Thor, USA 2011
Zdarzyło mi się wybrać kilka razy na filmy trójwymiarowe wtedy, gdy stanowiły nowinkę, szybko jednak doszedłem do wniosku, że po pierwsze technologia jest jeszcze mało rozwinięta i średnio komfortowo się je ogląda – a po drugie prawie wszyscy twórcy wykorzystują tą technologię do maskowania słabości swoich filmów (tak, mam na myśli również i „Avatar”), a nie stanowi ona ważny element filmu. Teraz, gdy trzeci wymiar zdobi sporą część wysokobudżetowej amerykańskiej produkcji staram się raczej oglądać „normalne” kopie. Pewnie też dlatego, że nie mam ochoty płacić dodatkowych kilku złotych za niepotrzebny bajer. Ale dystrybutor „Thora” wykazał się sprytem i do polskich kin wprowadził tylko i wyłącznie kopie trójwymiarowe.

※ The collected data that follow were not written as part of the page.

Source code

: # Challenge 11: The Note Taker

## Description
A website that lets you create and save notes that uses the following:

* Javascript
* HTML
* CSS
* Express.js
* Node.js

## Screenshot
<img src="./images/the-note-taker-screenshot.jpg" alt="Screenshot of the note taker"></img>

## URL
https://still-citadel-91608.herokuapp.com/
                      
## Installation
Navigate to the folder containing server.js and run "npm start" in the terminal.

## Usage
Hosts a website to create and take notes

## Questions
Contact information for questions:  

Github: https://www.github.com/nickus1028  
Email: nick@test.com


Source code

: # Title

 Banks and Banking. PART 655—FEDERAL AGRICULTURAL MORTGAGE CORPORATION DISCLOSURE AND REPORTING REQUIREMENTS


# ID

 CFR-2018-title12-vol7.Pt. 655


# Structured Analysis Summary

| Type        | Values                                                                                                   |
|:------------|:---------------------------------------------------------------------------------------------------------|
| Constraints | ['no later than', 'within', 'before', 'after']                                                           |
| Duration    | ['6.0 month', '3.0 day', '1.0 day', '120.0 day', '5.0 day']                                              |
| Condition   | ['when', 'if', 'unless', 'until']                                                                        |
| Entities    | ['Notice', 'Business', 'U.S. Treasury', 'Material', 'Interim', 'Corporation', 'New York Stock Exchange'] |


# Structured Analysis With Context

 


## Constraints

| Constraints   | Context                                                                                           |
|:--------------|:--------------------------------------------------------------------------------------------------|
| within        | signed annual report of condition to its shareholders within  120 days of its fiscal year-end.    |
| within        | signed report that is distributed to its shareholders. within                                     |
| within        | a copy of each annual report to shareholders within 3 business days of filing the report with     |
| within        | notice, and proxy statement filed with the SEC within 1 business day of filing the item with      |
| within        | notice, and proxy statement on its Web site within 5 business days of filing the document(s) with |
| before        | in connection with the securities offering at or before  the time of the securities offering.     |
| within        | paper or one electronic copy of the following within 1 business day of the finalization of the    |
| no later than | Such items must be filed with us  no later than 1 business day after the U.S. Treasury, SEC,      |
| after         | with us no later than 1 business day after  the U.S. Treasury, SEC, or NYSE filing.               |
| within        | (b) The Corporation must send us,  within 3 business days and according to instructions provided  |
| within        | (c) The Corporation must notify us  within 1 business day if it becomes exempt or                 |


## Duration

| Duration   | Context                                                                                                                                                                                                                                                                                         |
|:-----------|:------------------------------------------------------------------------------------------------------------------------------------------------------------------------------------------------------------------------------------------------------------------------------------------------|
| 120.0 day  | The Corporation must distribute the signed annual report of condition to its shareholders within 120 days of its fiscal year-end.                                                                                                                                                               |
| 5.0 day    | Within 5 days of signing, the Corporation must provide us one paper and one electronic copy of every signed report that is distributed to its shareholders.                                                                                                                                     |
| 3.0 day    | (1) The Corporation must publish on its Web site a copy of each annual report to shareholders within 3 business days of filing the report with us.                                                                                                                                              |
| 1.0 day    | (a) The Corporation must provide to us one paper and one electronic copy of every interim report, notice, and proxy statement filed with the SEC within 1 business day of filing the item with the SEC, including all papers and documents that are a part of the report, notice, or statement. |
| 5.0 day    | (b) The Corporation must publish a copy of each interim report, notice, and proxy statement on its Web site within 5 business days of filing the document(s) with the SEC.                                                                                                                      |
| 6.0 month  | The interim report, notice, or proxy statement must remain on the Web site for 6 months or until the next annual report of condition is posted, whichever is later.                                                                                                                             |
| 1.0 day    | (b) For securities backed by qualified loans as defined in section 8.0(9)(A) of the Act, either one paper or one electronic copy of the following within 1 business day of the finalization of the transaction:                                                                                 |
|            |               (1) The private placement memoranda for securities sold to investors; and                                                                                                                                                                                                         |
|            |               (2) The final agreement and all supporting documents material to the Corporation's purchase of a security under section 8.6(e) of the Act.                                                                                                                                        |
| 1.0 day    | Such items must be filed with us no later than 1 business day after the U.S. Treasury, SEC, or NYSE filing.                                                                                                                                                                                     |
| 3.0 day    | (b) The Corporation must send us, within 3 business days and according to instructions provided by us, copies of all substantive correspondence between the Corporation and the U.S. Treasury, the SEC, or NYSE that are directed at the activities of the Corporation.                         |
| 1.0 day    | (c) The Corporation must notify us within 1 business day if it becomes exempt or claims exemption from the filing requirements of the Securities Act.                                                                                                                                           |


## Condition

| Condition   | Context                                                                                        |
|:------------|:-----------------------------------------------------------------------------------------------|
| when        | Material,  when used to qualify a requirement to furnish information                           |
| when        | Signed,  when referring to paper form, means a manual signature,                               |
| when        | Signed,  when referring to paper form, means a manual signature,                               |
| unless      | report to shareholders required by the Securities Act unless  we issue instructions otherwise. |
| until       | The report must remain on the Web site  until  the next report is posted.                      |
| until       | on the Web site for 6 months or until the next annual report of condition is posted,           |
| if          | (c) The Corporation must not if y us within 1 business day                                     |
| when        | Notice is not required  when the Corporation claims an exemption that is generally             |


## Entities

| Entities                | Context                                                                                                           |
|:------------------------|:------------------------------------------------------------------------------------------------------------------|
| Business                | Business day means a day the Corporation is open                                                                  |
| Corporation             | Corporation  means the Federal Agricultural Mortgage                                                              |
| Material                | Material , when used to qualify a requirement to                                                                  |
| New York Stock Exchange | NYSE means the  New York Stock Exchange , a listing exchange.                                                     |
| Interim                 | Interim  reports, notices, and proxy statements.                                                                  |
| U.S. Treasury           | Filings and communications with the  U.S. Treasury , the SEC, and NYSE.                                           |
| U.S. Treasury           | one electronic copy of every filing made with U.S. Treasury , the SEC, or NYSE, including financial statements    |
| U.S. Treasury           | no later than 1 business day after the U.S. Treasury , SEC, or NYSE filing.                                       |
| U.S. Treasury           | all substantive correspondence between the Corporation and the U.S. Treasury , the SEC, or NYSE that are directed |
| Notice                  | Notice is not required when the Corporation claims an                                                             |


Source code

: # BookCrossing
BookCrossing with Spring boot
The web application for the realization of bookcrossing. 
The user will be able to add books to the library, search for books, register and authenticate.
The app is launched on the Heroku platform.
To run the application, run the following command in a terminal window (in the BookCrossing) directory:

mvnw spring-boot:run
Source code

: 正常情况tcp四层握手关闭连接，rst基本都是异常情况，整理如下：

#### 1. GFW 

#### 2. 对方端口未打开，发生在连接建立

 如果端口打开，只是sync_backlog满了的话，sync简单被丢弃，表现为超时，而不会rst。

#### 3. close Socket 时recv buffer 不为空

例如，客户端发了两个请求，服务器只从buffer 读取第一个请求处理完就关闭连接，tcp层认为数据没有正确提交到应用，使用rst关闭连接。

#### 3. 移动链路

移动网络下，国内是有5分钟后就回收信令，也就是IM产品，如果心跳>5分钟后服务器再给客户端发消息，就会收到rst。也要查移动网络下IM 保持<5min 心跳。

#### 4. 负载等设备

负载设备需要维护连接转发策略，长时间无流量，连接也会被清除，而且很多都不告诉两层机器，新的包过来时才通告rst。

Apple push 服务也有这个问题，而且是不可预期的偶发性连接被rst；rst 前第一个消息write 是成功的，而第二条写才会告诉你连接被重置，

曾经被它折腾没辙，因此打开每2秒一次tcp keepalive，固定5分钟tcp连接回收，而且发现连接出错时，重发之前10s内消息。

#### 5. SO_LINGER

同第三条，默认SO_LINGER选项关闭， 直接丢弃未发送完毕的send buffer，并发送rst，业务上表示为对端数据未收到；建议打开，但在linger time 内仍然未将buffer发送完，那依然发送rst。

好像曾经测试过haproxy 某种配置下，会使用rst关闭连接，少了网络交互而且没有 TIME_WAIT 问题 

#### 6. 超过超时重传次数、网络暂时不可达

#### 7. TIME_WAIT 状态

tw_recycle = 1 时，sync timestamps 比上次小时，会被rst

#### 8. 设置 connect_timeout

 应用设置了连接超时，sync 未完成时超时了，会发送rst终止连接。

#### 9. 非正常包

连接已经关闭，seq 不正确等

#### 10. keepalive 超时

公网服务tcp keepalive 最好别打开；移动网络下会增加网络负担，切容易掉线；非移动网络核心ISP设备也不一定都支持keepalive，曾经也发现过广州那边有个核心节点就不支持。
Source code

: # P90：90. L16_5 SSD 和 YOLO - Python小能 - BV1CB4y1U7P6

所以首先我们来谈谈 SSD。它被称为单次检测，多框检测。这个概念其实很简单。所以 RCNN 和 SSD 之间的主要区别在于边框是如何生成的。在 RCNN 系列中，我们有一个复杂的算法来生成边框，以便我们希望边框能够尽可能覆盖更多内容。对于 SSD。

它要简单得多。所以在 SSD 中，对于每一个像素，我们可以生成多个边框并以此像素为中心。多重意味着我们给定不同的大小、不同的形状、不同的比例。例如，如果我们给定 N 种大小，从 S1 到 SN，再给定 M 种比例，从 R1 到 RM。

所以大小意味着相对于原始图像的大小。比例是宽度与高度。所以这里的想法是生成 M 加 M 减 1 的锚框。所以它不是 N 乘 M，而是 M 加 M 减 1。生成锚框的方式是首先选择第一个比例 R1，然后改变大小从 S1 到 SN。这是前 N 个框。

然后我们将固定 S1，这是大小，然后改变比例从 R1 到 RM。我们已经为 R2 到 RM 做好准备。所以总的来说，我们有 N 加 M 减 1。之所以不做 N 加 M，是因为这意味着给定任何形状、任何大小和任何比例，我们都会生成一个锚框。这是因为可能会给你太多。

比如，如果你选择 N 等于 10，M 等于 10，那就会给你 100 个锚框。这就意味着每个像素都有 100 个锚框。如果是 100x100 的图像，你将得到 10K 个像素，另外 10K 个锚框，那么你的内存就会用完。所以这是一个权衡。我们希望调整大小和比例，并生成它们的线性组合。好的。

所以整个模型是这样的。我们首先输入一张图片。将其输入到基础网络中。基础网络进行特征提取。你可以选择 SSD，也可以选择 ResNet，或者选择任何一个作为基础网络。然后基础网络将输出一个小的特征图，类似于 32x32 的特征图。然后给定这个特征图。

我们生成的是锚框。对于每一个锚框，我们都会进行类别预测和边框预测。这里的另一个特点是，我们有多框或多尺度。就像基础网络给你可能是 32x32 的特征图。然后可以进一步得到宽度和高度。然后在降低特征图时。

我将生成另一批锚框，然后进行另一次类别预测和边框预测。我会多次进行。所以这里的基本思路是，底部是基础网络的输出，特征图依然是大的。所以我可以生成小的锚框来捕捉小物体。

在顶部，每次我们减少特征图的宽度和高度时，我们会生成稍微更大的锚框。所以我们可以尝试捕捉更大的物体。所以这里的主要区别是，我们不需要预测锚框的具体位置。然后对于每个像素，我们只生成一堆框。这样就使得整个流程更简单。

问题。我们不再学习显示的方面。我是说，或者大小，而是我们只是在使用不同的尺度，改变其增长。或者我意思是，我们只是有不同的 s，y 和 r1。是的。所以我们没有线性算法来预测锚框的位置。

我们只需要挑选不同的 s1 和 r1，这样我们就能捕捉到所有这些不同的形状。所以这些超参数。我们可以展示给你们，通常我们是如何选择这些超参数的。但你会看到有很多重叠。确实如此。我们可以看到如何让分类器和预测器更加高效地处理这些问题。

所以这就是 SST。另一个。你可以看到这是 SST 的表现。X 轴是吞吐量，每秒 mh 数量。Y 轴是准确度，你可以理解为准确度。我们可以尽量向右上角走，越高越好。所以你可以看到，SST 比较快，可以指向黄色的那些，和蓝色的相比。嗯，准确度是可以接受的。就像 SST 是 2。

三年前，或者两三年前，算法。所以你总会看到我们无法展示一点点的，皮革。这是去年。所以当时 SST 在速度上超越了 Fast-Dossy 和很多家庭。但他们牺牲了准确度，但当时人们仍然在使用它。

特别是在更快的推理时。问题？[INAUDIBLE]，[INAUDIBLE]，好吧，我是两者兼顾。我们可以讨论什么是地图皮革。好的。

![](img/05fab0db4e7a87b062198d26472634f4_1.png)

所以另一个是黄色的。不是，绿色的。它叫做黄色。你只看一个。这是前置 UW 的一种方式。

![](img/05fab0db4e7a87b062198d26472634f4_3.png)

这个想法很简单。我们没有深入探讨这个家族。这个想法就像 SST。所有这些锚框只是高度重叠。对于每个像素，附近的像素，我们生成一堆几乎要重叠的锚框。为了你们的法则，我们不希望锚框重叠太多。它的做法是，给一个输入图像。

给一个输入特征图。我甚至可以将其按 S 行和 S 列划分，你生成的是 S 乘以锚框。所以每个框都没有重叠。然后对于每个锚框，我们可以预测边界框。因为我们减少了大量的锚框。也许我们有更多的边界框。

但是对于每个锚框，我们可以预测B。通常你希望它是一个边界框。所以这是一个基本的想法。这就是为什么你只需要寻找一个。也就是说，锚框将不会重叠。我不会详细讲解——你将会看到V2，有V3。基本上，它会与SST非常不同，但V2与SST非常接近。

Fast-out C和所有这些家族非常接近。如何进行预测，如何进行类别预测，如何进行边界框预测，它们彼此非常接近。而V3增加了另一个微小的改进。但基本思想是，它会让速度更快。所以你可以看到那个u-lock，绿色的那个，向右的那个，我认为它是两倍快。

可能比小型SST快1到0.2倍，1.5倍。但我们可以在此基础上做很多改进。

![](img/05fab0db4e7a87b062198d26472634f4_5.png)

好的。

Więc chcąc, nie chcąc – mogłem przekonać się czy nadal istnieją powody, dla których unikałem tak unowocześnionych filmów. I tak, wciąż wszystkie wady są obecne. W dodatku systemy wyświetlające film niezbyt potrafią sobie poradzić z bardzo dynamicznymi scenami, takimi jak bitwa w początkach filmu. Co nakłada się na szybki montaż, modny od czasu „Bourne’a” – razem to daje efekt sieczki której nie da się oglądać. Na tyle męczącej, że oglądałem większość tych scen ze ściągniętymi okularami. Niewiele mniej dało się rozpoznać – a komfort oglądania był sporo większy…
Może zostawmy technologię i wróćmy do filmu. Widząc że reżyserem filmu jest Kenneth Branagh, znany głównie ze swoich ekranizacji dzieł Szekspira, spodziewałem się bardzo intrygującego i wciągającego dramatu rodziny, na której swoje piętno odciska władza. Cóż, zobaczyłem film który zapewne ucieszy nastolatków ze względu na akcję, krajobrazy i niezbyt skomplikowaną fabułę. Szkoda zawiedzionych nadziei – ale może też powinienem popatrzeć na siebie. W końcu nie można wymagać od filmu z budżetem sięgającym 150 mln dolarów, by wymuszał cokolwiek od widza poza chęcią konsumpcji przekąsek.
Skoro już napisałem coś o zaletach filmu dla masowego widza. Nie da się ukryć że znajdzie on tutaj wszystko to, czego może oczekiwać. Efekty specjalne – poza jedną czy dwiema mocno sztucznymi scenami – są na poziomie i w sztucznych krajobrazach w pełni wykorzystują możliwości jakie daje trój wymiar. Bijatyki są dobrze skomponowane, a główny bohater pozwala uwierzyć w ego moc. Ale mimo tego jakoś nie wierzę w zbytni sukces „Thora” na naszych ekranach. Za mało znana jest to postać – szczególnie że twórcy filmu w pełni korzystają z, obcego dla nas, bogatego wszechświata komisowego Marvela.